* What you need to do:
Give back exactly the first lines of the entries below, through the line with "The [Fermyon Cloud".
*** Block opens ***
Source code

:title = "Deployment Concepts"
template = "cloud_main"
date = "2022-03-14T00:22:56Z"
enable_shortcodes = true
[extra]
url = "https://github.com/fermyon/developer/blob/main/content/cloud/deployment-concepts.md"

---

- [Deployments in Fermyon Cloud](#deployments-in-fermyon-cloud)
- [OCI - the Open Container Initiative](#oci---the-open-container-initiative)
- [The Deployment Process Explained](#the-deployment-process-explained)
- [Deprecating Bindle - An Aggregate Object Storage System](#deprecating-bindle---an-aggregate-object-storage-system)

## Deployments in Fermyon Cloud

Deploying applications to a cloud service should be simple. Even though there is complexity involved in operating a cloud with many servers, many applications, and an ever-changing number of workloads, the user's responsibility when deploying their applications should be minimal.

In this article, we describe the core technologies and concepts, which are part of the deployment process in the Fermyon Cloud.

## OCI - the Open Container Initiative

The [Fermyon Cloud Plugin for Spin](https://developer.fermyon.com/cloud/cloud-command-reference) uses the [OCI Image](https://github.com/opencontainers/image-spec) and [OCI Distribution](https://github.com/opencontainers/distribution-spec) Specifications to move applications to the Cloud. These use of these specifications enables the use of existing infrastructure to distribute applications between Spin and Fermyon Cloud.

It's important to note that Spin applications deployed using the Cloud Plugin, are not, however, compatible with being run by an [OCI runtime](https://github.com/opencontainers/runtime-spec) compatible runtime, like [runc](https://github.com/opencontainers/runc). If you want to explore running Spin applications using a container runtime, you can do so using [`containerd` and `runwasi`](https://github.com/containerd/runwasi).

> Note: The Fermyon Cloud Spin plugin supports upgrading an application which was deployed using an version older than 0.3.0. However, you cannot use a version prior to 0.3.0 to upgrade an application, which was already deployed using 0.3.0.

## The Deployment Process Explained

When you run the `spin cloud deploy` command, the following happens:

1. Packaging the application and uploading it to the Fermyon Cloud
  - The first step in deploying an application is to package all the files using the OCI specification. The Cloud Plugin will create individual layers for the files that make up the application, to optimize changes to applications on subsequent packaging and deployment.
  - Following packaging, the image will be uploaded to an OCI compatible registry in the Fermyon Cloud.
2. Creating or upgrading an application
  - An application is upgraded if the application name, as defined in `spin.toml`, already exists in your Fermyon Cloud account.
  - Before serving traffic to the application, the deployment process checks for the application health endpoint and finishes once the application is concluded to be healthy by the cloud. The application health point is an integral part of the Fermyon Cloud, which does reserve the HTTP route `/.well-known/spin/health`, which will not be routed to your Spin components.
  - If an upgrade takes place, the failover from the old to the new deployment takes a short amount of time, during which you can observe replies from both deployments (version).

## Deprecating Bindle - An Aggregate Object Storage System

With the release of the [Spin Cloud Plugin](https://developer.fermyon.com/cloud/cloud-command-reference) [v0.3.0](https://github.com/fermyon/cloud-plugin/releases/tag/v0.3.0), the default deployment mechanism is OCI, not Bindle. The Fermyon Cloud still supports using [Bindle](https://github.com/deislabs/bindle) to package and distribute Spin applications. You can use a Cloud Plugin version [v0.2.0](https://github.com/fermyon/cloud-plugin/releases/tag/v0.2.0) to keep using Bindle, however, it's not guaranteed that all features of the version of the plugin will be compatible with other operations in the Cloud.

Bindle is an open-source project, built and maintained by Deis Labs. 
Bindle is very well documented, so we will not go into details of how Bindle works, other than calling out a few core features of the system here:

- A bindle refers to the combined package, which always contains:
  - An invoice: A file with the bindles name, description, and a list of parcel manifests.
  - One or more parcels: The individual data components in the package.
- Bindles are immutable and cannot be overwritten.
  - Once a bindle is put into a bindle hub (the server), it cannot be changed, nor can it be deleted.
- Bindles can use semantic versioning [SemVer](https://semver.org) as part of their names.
*** Block closes ***
* Completed task:
Source code

:title = "Deployment Concepts"
template = "cloud_main"
date = "2022-03-14T00:22:56Z"
enable_shortcodes = true
[extra]
url = "https://github.com/fermyon/developer/blob/main/content/cloud/deployment-concepts.md"

---

- [Deployments in Fermyon Cloud](#deployments-in-fermyon-cloud)
- [OCI - the Open Container Initiative](#oci---the-open-container-initiative)
- [The Deployment Process Explained](#the-deployment-process-explained)
- [Deprecating Bindle - An Aggregate Object Storage System](#deprecating-bindle---an-aggregate-object-storage-system)

## Deployments in Fermyon Cloud

Deploying applications to a cloud service should be simple. Even though there is complexity involved in operating a cloud with many servers, many applications, and an ever-changing number of workloads, the user's responsibility when deploying their applications should be minimal.

In this article, we describe the core technologies and concepts, which are part of the deployment process in the Fermyon Cloud.

## OCI - the Open Container Initiative

The [Fermyon Cloud Plugin for Spin](https://developer.fermyon.com/cloud/cloud-command-reference) uses the [OCI Image](https://github.com/opencontainers/image-spec) and [OCI Distribution](https://github.com/opencontainers/distribution-spec) Specifications to move applications to the Cloud. These use of these specifications enables the use of existing infrastructure to distribute applications between Spin and Fermyon Cloud.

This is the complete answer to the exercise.